Assis à l’écart de ses interprètes et assistant lui aussi à ce qui se déroule, Trajal Harrell observe avec une relative distance la concrétisation de ce fantasme, son fantasme. Comme Carroll jetterait un œil par le trou du terrier, le chorégraphe apparaît sans cesse comme hésitant, ne sachant plus s’il participe à un travail en cours sur lequel il peut encore intervenir ou si sa propre pièce lui échappe déjà. Osant parfois modeler les attitudes et les costumes tel un créateur haute-couture, ou dansant sur un plateau rarement laissé vide, il cherche ainsi sa place dans cette utopie à laquelle il veut de toute évidence prendre part.
Mais malgré tous les rêves et les idéaux, la brutalité d’une certaine réalité finit, comme toujours, par refaire surface. Dans une seconde partie, la douceur du piano disparaît au profit d’une musique aux accents rock qui nous ramène au concret. Les gestes presque ésotériques du Roméo laissent place à d’autres mouvements plus pragmatiques, plus quotidiens, plus froids aussi. La parenthèse s’est refermée et la chorégraphie, beaucoup plus terre-à-terre, nous abandonne à notre frustration.
En quelques instants, les costumes colorés et légers, jusque-là sublimement balayés par le vent qui souffle dans la Cour d’honneur, se teintent de noir et perdent de leur grâce.
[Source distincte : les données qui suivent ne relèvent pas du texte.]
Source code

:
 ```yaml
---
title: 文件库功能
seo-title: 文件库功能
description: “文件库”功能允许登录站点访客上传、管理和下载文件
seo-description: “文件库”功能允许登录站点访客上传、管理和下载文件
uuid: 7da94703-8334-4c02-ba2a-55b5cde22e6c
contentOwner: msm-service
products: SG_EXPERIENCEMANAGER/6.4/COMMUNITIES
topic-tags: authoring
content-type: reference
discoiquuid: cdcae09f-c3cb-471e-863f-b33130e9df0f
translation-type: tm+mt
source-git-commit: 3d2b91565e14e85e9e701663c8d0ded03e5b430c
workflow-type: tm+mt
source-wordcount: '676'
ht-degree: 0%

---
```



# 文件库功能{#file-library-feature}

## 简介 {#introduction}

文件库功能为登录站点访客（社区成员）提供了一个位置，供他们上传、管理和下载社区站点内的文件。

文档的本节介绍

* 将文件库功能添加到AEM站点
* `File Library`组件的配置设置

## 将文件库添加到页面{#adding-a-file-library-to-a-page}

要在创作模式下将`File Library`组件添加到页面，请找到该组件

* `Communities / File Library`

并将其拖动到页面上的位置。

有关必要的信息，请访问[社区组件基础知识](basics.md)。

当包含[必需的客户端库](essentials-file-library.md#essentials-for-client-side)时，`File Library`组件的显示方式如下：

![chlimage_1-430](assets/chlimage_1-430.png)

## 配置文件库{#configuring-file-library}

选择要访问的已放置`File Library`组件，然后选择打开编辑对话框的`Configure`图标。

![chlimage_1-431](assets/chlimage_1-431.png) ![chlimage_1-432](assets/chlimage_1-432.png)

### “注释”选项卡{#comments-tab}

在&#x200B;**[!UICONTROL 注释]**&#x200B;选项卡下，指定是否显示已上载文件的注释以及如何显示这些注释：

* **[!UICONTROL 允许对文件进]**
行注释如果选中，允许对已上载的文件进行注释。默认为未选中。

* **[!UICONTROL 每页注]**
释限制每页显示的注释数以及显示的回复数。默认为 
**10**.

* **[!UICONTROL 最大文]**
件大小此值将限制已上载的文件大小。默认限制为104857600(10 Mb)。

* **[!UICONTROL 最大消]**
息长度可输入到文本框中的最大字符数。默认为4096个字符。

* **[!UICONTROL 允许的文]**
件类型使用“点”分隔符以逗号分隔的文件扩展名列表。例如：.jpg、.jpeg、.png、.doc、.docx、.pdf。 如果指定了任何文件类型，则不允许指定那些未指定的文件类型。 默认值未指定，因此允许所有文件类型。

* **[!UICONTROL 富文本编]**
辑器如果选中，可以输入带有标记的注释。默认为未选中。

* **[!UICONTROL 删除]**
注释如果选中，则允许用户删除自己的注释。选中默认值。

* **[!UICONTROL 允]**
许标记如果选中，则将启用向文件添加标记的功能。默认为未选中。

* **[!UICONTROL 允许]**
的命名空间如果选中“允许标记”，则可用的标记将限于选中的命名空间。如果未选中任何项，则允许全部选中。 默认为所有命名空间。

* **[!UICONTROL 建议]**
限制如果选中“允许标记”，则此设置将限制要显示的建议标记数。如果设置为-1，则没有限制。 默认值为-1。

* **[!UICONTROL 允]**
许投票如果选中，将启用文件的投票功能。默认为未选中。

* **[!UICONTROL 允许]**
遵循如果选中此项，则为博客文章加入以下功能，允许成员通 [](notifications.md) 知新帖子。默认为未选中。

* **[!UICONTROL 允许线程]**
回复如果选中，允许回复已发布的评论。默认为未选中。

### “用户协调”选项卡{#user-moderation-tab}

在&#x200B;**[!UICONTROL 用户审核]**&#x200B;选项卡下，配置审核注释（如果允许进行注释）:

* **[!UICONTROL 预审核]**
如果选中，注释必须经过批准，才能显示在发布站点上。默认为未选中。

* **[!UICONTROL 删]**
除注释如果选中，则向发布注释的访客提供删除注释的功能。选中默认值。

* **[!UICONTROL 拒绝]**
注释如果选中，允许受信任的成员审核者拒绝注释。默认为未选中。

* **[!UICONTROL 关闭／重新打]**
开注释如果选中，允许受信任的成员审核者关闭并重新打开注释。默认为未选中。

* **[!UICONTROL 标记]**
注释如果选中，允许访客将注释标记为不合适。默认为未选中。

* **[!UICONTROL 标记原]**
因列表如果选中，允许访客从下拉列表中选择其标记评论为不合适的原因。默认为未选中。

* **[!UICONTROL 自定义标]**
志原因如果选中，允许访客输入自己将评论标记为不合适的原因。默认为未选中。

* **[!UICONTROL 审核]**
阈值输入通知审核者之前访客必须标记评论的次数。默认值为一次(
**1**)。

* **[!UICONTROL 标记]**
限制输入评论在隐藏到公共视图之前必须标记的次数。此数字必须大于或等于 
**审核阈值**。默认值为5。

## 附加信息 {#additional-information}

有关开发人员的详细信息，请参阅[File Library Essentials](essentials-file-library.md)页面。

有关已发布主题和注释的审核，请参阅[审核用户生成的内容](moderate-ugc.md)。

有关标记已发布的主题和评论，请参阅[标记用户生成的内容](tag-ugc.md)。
Les visages des interprètes se durcissent, deviennent effrayants et tordus de douleurs, comme les corps qui se recroquevillent et se plient sous le poids d’un ennemi trop puissant.
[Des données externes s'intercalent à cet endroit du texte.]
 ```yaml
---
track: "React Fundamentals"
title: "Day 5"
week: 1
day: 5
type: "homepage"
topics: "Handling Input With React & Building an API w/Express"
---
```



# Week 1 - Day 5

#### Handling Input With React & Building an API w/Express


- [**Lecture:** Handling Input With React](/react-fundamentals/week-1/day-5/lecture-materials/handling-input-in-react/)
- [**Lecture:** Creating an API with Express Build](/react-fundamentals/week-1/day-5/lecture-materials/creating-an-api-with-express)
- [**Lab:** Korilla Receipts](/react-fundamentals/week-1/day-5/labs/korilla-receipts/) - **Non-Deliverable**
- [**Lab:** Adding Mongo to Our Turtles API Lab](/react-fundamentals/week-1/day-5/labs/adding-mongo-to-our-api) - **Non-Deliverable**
En à peine plus d’une heure, Trajal Harrell nous aura fait croire qu’un autre monde est possible avant de nous arracher violemment à cette réalité alternative. Après tout, à quelle autre conclusion s’attendre, quand la danse prétendument salvatrice porte le nom de la mort elle-même ? « Mais alors, dit Alice, si le monde n’a absolument aucun sens, qui nous empêche d’en inventer un ? »…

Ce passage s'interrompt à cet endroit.